— Горе, — объясняет он мне, когда по окончании сеанса группового психоанализа, повиснув у меня на руке, тащится в свою палату — Единственный сын. Парашют, горный склон.
Прошаркав в своих тапочках двадцать пять ступеней и три коридора, он как раз успевает изложить мне историю бедной Сары в своем замедленном телеграфном стиле. После гибели сына она втайне от мужа запила, а бутылки вина прятала в стиральной машине, под грязным бельем. Как-то раз, вернувшись домой первым, муж из самых добрых чувств решил помочь ей по хозяйству и увидев, что машина набита бельем, включил ее. Сгорая от стыда, Сара обрекла себя на молчание и только в присутствии Эли начинала стенать на идише, и сколько он ей ни повторял, что его старинное аристократическое имя появилось во времена древнего христианства и произошло от Гелиоса, бога солнца, все было напрасно, она продолжала днем и ночью открывать ему свою непонятую душу.
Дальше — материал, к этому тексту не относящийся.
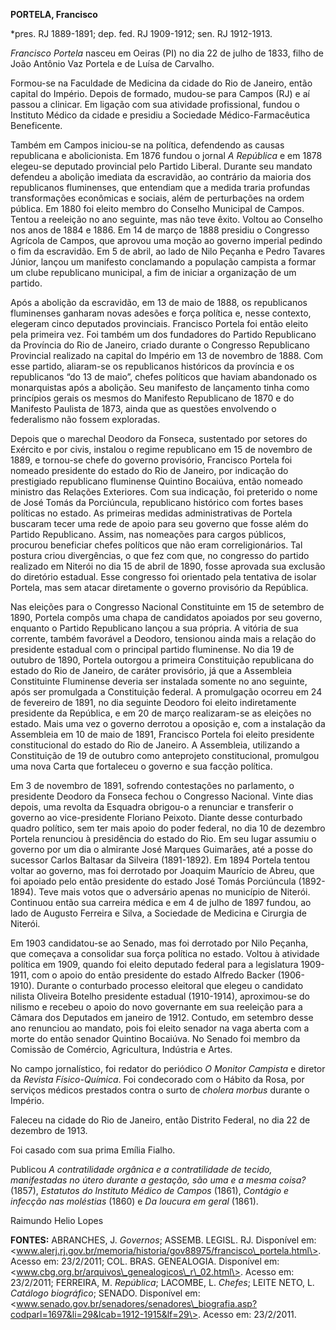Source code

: **PORTELA, Francisco**

\*pres. RJ 1889-1891; dep. fed. RJ 1909-1912; sen. RJ 1912-1913.

*Francisco Portela* nasceu em Oeiras (PI) no dia 22 de julho de 1833,
filho de João Antônio Vaz Portela e de Luísa de Carvalho.

Formou-se na Faculdade de Medicina da cidade do Rio de Janeiro, então
capital do Império. Depois de formado, mudou-se para Campos (RJ) e aí
passou a clinicar. Em ligação com sua atividade profissional, fundou o
Instituto Médico da cidade e presidiu a Sociedade Médico-Farmacêutica
Beneficente.

Também em Campos iniciou-se na política, defendendo as causas
republicana e abolicionista. Em 1876 fundou o jornal *A República* e em
1878 elegeu-se deputado provincial pelo Partido Liberal. Durante seu
mandato defendeu a abolição imediata da escravidão, ao contrário da
maioria dos republicanos fluminenses, que entendiam que a medida traria
profundas transformações econômicas e sociais, além de perturbações na
ordem pública. Em 1880 foi eleito membro do Conselho Municipal de
Campos. Tentou a reeleição no ano seguinte, mas não teve êxito. Voltou
ao Conselho nos anos de 1884 e 1886. Em 14 de março de 1888 presidiu o
Congresso Agrícola de Campos, que aprovou uma moção ao governo imperial
pedindo o fim da escravidão. Em 5 de abril, ao lado de Nilo Peçanha e
Pedro Tavares Júnior, lançou um manifesto conclamando a população
campista a formar um clube republicano municipal, a fim de iniciar a
organização de um partido.

Após a abolição da escravidão, em 13 de maio de 1888, os republicanos
fluminenses ganharam novas adesões e força política e, nesse contexto,
elegeram cinco deputados provinciais. Francisco Portela foi então eleito
pela primeira vez. Foi também um dos fundadores do Partido Republicano
da Província do Rio de Janeiro, criado durante o Congresso Republicano
Provincial realizado na capital do Império em 13 de novembro de 1888.
Com esse partido, aliaram-se os republicanos históricos da província e
os republicanos “do 13 de maio”, chefes políticos que haviam abandonado
os monarquistas após a abolição. Seu manifesto de lançamento tinha como
princípios gerais os mesmos do Manifesto Republicano de 1870 e do
Manifesto Paulista de 1873, ainda que as questões envolvendo o
federalismo não fossem exploradas.

Depois que o marechal Deodoro da Fonseca, sustentado por setores do
Exército e por civis, instalou o regime republicano em 15 de novembro de
1889, e tornou-se chefe do governo provisório, Francisco Portela foi
nomeado presidente do estado do Rio de Janeiro, por indicação do
prestigiado republicano fluminense Quintino Bocaiúva, então nomeado
ministro das Relações Exteriores. Com sua indicação, foi preterido o
nome de José Tomás da Porciúncula, republicano histórico com fortes
bases políticas no estado. As primeiras medidas administrativas de
Portela buscaram tecer uma rede de apoio para seu governo que fosse além
do Partido Republicano. Assim, nas nomeações para cargos públicos,
procurou beneficiar chefes políticos que não eram correligionários. Tal
postura criou divergências, o que fez com que, no congresso do partido
realizado em Niterói no dia 15 de abril de 1890, fosse aprovada sua
exclusão do diretório estadual. Esse congresso foi orientado pela
tentativa de isolar Portela, mas sem atacar diretamente o governo
provisório da República.

Nas eleições para o Congresso Nacional Constituinte em 15 de setembro de
1890, Portela compôs uma chapa de candidatos apoiados por seu governo,
enquanto o Partido Republicano lançou a sua própria. A vitória de sua
corrente, também favorável a Deodoro, tensionou ainda mais a relação do
presidente estadual com o principal partido fluminense. No dia 19 de
outubro de 1890, Portela outorgou a primeira Constituição republicana do
estado do Rio de Janeiro, de caráter provisório, já que a Assembleia
Constituinte Fluminense deveria ser instalada somente no ano seguinte,
após ser promulgada a Constituição federal. A promulgação ocorreu em 24
de fevereiro de 1891, no dia seguinte Deodoro foi eleito indiretamente
presidente da República, e em 20 de março realizaram-se as eleições no
estado. Mais uma vez o governo derrotou a oposição e, com a instalação
da Assembleia em 10 de maio de 1891, Francisco Portela foi eleito
presidente constitucional do estado do Rio de Janeiro. A Assembleia,
utilizando a Constituição de 19 de outubro como anteprojeto
constitucional, promulgou uma nova Carta que fortaleceu o governo e sua
facção política.

Em 3 de novembro de 1891, sofrendo contestações no parlamento, o
presidente Deodoro da Fonseca fechou o Congresso Nacional. Vinte dias
depois, uma revolta da Esquadra obrigou-o a renunciar e transferir o
governo ao vice-presidente Floriano Peixoto. Diante desse conturbado
quadro político, sem ter mais apoio do poder federal, no dia 10 de
dezembro Portela renunciou à presidência do estado do Rio. Em seu lugar
assumiu o governo por um dia o almirante José Marques Guimarães, até a
posse do sucessor Carlos Baltasar da Silveira (1891-1892). Em 1894
Portela tentou voltar ao governo, mas foi derrotado por Joaquim Maurício
de Abreu, que foi apoiado pelo então presidente do estado José Tomás
Porciúncula (1892-1894). Teve mais votos que o adversário apenas no
município de Niterói. Continuou então sua carreira médica e em 4 de
julho de 1897 fundou, ao lado de Augusto Ferreira e Silva, a Sociedade
de Medicina e Cirurgia de Niterói.

Em 1903 candidatou-se ao Senado, mas foi derrotado por Nilo Peçanha, que
começava a consolidar sua força política no estado. Voltou à atividade
política em 1909, quando foi eleito deputado federal para a legislatura
1909-1911, com o apoio do então presidente do estado Alfredo Backer
(1906-1910). Durante o conturbado processo eleitoral que elegeu o
candidato nilista Oliveira Botelho presidente estadual (1910-1914),
aproximou-se do nilismo e recebeu o apoio do novo governante em sua
reeleição para a Câmara dos Deputados em janeiro de 1912. Contudo, em
setembro desse ano renunciou ao mandato, pois foi eleito senador na vaga
aberta com a morte do então senador Quintino Bocaiúva. No Senado foi
membro da Comissão de Comércio, Agricultura, Indústria e Artes.

No campo jornalístico, foi redator do periódico *O Monitor Campista* e
diretor da *Revista Físico-Química*. Foi condecorado com o Hábito da
Rosa, por serviços médicos prestados contra o surto de *cholera morbus*
durante o Império.

Faleceu na cidade do Rio de Janeiro, então Distrito Federal, no dia 22
de dezembro de 1913.

Foi casado com sua prima Emília Fialho.

Publicou *A contratilidade orgânica e a contratilidade de tecido,
manifestadas no útero durante a gestação, são uma e a mesma coisa?*
(1857), *Estatutos do Instituto Médico de Campos* (1861), *Contágio e
infecção nas moléstias* (1860) e *Da loucura em geral* (1861).

Raimundo Helio Lopes

**FONTES:** ABRANCHES, J. *Governos*; ASSEMB. LEGISL. RJ. Disponível em:
\<www.alerj.rj.gov.br/memoria/historia/gov88975/francisco\_portela.html\>.
Acesso em: 23/2/2011; COL. BRAS. GENEALOGIA. Disponível em:
\<www.cbg.org.br/arquivos\_genealogicos\_r\_02.html\>. Acesso em:
23/2/2011; FERREIRA, M. *República*; LACOMBE, L. *Chefes*; LEITE NETO,
L. *Catálogo* *biográfico*; SENADO. Disponível em:
\<www.senado.gov.br/senadores/senadores\_biografia.asp?codparl=1697&li=29&lcab=1912-1915&lf=29\>.
Acesso em: 23/2/2011.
— Доктор счастлив: ей это на пользу, — хрипит он, в изнеможении падая на кровать. — Говорит, идиш — он как эльзасский. Но я-то тут при чем? Я из Па-де-Кале.
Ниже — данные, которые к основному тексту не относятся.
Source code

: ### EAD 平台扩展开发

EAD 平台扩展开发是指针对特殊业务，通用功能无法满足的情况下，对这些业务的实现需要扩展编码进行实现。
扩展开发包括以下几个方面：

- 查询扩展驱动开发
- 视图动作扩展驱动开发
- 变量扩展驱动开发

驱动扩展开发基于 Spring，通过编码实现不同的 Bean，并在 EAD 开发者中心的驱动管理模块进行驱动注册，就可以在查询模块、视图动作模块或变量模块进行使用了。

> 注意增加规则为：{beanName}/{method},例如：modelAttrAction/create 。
— Эли… Я вчера получил письмо на имя Ришара Глена.
Невнятно и вяло — всему виной транквилизаторы — он сразу начинает говорить со мной о Доминик. Это все, на что вдохновляет его наш псевдоним, которым он сам наградил нас однажды вечером в Ницце, и я уже не понимаю, почему надеялся на что-то другое. Какая ему разница, отвечу я или нет этой незнакомке под псевдонимом, рожденным от его любимой марки виски? Доминик была для него как свет в окошке, она одна играла с ним в скраббл, она одна во всем мире еще приглашала его в дом, усаживала за стол и старалась накормить чем-нибудь вкусным, его, который когда-то везде был желанным гостем, и великосветские дамы пятидесятых годов наперебой приглашали его на ужин. Впившись ногтями в мой локоть, он рассказывает мне о своей Доминик, об их дружбе, как они ходили вместе на регби и орали во все горло на трибунах — единственное из ее увлечений, которое я не разделял. Его слезливое повествование полно ностальгии по XV-му Чемпионату Франции, временам Спангеро и Бонифаса[19], когда он вместе с Клебером Эдансом и Антуаном Блонденом[20] отправился на пароме поддержать свою команду по ту сторону Ла-Манша и провел остаток ночи, громя пабы за Жанну д’Арк и Мерс-эль-Кебир[21], совсем как в шестьдесят шестом, после финальной битвы и эскапады Стюарта Уоткинса[22]…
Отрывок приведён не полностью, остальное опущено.